Let
$$
f_{(X,Y)}(x,y) = 2x
$$
for $x \in (0,1), y \in (0,1)$.
I need to compute density of $X+Y$. So, I know that $X \perp Y$, because
\begin{align}
f_X(x) &= 2x, \ \ x\in(0,1)\\
f_Y(x) &= 1, \ \ \ \ y \in (0,1)
\end{align}
thus $f_{(X,Y)}(x,y) = f_X(x)f_Y(y)$.
Let $Z=X+Y$ and $z\in(0,2)$, then
$$
f_Z(z) = \int\limits_{-\infty}^{+\infty}f_Y(y)f_X(z-y)dy
$$
Then, for $z\in(0,1)$ I need $z-y\geq 0$, so $z \geq y$
$$
f_Z(z) = \int\limits_{0}^{z}1\cdot2(z-y)dy = 2z^2-z^2 = z^2
$$
And for $z\in(1,2)$ inequality $z \geq y$ holds, but $z-y \leq 1$
$$
f_Z(z) = \int\limits_{z-1}^{1}1\cdot2(z-y)dy = 2z-z^2
$$
Thus
$$
f_Z(z) =
\begin{cases}
z^2, \ \ \ \ \ \ \ \ \ \ z \in (0,1)\\
2z-z^2, \ \ \ z \in (1,2)\\
0, \ \ \ \ \ \ \ \ \ \ \ \ \text{elsewhere}
\end{cases}
$$
Am I correct?
Best Answer
$\newcommand{\bbx}[1]{\,\bbox[15px,border:1px groove navy]{\displaystyle{#1}}\,} \newcommand{\braces}[1]{\left\lbrace\,{#1}\,\right\rbrace} \newcommand{\bracks}[1]{\left\lbrack\,{#1}\,\right\rbrack} \newcommand{\dd}{\mathrm{d}} \newcommand{\ds}[1]{{\displaystyle #1}} \newcommand{\expo}[1]{\,\mathrm{e}^{#1}\,} \newcommand{\ic}{\mathrm{i}} \newcommand{\on}[1]{\operatorname{#1}} \newcommand{\pars}[1]{\left(\,{#1}\,\right)} \newcommand{\partiald}[3][]{\frac{\partial^{#1} #2}{\partial #3^{#1}}} \newcommand{\root}[2][]{\,\sqrt[#1]{\,{#2}\,}\,} \newcommand{\sr}[2]{\,\,\,\stackrel{{#1}}{{#2}}\,\,\,} \newcommand{\totald}[3][]{\frac{\mathrm{d}^{#1} #2}{\mathrm{d} #3^{#1}}} \newcommand{\verts}[1]{\left\vert\,{#1}\,\right\vert}$ Hereafter, $\ds{\bracks{\cdots}}$ is an Iverson's Bracket.
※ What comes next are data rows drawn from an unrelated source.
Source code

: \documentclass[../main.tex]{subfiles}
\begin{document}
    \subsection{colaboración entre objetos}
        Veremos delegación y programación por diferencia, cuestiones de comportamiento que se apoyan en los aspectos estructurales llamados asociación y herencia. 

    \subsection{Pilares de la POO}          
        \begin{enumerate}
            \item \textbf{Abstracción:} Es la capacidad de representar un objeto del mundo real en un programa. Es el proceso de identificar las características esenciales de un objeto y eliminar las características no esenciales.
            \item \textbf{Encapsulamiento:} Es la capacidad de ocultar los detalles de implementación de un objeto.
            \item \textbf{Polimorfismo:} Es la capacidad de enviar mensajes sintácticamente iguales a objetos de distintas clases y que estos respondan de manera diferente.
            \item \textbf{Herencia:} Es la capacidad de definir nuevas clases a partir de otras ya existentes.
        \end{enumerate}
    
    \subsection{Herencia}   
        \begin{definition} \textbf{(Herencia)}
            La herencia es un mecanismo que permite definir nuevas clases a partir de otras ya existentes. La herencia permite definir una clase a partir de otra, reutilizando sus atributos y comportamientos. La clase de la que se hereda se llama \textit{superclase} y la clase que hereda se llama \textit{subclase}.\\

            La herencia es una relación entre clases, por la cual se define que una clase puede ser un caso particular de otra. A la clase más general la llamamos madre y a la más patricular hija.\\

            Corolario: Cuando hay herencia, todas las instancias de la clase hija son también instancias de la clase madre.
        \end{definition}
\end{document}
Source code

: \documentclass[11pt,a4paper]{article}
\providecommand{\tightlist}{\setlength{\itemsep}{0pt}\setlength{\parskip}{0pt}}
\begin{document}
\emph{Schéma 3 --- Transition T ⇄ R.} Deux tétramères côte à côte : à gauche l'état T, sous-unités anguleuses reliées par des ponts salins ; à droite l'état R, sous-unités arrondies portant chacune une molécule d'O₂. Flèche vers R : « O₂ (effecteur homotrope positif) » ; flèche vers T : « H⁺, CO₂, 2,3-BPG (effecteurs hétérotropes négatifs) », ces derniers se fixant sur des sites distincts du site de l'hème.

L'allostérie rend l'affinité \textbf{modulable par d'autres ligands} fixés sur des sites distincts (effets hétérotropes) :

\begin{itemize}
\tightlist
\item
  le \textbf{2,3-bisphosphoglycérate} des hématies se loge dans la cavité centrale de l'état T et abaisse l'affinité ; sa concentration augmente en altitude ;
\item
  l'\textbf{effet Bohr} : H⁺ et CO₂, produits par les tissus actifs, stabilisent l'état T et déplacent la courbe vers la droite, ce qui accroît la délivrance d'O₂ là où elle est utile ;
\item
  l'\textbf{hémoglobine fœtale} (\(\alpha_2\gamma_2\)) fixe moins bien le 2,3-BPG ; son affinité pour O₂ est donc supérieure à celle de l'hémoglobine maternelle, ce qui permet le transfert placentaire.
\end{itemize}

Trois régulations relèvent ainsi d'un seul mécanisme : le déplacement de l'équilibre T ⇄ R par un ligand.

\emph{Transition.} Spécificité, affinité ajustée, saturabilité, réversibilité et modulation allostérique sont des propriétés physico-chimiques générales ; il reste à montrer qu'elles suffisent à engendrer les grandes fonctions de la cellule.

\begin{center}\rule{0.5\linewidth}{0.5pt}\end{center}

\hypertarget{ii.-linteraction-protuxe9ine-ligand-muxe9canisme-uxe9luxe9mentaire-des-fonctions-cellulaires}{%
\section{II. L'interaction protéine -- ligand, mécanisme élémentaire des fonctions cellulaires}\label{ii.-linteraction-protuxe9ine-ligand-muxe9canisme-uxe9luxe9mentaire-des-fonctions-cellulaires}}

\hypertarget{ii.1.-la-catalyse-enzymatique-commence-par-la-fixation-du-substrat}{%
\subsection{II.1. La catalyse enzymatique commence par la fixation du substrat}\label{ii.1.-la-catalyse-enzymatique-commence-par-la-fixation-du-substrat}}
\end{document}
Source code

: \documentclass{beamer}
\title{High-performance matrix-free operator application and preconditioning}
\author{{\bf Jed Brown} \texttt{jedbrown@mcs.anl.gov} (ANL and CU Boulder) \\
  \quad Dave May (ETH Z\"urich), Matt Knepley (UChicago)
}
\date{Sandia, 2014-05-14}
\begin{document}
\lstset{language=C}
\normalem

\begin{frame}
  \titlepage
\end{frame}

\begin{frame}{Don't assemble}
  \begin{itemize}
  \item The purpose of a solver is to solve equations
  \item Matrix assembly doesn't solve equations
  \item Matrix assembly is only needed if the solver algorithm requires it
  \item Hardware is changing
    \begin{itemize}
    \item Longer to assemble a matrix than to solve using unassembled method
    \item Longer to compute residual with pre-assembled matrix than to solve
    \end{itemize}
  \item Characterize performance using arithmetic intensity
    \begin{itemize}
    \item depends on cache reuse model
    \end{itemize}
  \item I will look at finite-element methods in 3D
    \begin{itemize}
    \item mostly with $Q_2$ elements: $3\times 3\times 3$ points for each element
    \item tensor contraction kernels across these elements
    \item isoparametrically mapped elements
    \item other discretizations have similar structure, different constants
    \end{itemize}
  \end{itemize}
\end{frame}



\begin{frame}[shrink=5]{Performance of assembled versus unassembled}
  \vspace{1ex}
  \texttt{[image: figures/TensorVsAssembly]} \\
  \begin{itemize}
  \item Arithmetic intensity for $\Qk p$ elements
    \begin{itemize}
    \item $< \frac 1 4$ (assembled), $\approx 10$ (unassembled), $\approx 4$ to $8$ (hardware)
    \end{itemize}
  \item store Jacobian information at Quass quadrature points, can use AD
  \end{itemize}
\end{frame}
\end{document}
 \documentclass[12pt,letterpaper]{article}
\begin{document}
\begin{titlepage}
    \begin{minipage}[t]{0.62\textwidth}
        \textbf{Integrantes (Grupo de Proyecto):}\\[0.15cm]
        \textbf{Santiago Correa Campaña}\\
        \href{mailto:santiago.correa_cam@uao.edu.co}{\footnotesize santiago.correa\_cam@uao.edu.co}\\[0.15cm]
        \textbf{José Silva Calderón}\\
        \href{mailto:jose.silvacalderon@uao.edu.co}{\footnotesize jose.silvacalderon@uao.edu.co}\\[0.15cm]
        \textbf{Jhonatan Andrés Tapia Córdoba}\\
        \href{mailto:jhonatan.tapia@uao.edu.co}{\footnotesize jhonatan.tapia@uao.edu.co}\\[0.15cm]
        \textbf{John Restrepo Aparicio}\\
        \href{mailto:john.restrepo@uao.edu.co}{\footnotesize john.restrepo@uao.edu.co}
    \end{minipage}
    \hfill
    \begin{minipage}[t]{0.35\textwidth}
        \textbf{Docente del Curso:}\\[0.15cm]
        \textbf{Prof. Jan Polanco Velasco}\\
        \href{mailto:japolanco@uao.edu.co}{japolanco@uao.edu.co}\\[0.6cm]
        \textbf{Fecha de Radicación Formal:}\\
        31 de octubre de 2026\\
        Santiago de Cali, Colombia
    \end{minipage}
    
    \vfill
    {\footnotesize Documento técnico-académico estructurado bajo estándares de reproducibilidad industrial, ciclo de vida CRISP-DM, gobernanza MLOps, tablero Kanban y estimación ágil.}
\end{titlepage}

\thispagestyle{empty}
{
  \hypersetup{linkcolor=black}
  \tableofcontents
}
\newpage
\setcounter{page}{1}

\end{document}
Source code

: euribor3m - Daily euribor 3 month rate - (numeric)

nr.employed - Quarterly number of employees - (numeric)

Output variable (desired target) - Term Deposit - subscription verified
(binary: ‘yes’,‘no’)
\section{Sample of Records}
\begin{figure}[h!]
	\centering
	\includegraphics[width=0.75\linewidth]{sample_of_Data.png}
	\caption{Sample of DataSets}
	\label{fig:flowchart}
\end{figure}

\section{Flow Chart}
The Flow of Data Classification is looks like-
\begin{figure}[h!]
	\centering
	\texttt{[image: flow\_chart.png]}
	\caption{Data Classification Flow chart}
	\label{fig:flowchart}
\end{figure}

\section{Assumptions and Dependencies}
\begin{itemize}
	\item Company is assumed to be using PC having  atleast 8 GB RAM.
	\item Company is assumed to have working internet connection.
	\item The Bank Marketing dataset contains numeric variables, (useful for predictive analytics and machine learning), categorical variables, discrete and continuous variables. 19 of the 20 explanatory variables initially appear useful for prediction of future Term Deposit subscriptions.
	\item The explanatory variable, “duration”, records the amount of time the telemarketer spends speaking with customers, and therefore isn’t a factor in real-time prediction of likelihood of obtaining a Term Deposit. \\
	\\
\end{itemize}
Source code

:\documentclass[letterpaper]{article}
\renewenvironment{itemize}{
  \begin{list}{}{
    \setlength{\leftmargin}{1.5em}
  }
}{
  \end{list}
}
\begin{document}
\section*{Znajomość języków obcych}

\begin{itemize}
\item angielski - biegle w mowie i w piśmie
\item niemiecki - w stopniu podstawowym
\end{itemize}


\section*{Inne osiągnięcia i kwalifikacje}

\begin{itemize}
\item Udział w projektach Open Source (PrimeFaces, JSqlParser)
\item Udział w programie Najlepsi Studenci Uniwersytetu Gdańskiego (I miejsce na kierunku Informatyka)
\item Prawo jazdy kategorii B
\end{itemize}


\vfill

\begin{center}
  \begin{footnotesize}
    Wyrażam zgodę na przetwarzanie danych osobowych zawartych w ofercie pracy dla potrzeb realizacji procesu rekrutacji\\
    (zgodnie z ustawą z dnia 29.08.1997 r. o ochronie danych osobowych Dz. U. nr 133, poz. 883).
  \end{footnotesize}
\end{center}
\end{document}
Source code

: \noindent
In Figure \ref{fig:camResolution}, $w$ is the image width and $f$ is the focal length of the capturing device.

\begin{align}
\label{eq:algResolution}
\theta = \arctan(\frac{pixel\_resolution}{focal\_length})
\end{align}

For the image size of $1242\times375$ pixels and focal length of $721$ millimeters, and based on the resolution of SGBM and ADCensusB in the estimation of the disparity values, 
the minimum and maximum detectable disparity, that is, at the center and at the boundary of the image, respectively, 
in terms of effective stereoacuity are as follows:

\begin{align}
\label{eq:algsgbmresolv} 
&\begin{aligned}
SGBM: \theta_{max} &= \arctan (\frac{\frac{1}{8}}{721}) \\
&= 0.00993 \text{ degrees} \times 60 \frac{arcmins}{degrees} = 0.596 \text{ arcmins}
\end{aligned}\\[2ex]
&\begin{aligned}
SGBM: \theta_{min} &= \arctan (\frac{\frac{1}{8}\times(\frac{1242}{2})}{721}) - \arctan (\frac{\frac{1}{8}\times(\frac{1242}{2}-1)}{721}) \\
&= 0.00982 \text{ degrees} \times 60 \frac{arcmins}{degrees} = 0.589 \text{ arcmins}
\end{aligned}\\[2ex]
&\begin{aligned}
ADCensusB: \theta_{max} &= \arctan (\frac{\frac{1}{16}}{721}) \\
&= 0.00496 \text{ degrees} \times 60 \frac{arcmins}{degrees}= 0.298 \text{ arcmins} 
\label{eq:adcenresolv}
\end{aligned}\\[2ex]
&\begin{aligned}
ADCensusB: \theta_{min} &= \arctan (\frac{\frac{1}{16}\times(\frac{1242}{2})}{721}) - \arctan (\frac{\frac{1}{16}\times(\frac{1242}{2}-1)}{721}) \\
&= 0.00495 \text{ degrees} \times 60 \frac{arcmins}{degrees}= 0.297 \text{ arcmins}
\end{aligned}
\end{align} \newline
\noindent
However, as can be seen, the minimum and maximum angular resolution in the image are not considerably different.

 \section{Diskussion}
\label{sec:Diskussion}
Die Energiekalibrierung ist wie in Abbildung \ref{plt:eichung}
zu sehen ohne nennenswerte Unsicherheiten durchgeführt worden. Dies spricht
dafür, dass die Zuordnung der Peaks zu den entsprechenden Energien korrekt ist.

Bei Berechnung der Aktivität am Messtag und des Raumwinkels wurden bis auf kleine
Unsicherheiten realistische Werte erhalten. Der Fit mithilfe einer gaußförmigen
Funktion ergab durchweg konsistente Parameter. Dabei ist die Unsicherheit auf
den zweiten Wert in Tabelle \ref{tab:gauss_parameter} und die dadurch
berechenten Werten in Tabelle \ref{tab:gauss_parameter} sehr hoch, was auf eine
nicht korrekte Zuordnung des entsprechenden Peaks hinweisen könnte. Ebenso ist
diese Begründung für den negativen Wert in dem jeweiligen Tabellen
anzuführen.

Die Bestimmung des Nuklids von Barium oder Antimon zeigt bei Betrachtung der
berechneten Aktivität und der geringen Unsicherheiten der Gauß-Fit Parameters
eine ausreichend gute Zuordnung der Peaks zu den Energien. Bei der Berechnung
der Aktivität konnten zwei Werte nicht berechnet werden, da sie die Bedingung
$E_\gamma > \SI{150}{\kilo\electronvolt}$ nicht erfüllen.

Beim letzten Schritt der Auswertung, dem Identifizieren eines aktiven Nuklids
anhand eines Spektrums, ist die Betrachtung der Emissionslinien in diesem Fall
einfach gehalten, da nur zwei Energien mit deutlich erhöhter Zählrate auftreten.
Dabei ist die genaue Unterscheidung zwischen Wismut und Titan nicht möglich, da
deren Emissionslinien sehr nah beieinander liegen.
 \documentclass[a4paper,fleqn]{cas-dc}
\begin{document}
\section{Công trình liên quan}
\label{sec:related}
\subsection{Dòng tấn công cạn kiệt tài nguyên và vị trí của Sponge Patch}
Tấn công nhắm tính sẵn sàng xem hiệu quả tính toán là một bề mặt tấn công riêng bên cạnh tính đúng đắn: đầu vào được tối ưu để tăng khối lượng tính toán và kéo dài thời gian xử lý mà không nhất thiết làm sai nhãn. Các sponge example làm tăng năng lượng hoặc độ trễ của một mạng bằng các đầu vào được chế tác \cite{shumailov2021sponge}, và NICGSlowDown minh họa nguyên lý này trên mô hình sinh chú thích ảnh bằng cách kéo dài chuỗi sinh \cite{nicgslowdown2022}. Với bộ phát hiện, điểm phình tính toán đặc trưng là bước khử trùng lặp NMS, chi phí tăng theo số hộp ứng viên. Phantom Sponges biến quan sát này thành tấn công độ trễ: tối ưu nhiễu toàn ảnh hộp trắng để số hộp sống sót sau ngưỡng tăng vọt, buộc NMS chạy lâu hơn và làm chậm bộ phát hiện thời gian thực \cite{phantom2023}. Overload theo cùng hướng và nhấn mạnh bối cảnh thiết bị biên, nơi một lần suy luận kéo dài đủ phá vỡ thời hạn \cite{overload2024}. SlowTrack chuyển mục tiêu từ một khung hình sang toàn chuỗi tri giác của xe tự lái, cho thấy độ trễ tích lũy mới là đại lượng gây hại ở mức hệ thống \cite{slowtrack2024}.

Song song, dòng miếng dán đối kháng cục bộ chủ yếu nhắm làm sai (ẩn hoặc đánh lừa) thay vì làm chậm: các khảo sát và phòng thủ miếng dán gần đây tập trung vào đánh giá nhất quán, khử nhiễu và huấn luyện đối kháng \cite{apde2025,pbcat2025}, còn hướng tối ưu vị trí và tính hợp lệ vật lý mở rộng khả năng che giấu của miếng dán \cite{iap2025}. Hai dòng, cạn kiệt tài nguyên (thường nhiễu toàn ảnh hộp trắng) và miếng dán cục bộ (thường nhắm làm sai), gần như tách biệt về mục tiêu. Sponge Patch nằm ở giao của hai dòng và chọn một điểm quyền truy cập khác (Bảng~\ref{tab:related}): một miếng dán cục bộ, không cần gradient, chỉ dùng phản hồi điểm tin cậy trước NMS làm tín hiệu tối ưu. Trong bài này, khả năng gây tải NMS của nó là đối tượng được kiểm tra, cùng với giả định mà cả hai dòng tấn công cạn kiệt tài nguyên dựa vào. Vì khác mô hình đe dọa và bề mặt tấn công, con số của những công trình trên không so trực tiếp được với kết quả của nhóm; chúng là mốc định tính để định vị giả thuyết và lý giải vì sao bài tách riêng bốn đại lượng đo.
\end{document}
The $\ds{\underline{answer}}$ is given by \begin{align} & \color{#44f}{\int_{0}^{1}2x\bracks{0 < z - x < 1}\dd x} = 2\int_{0}^{1}x\bracks{z - 1 < x < z}\dd x \\[5mm] = & \ 2\bracks{0 < z < 1}\int_{0}^{z}x\,\dd x\quad +\quad 2\bracks{0 < z - 1 < 1}\int_{z - 1}^{1}x\,\dd x \\[5mm] = & \ \bracks{0 < z < 1}z^{2}\quad +\quad \bracks{1 < z < 2}\pars{2z - z^{2}} \\[5mm] = & \ \bbx{\color{#44f}{ \color{black}{=} \left\{\begin{array}{lcl} \ds{0} & \mbox{if} & \ds{z \leq 0\ \mbox{or}\ z \geq 2} \\[2mm] \ds{z^{2}} & \mbox{if} & \ds{0 < z \leq 1} \\[2mm] \ds{2z - z^{2}} & \mbox{if} & \ds{1 < z < 2} \end{array}\right.}} \\[5mm] & \ \pars{~z = 0, 1, 2~}\mbox{-results}\ \mbox{are found as}\ limiting\ cases\ \mbox{in this approach.} \end{align}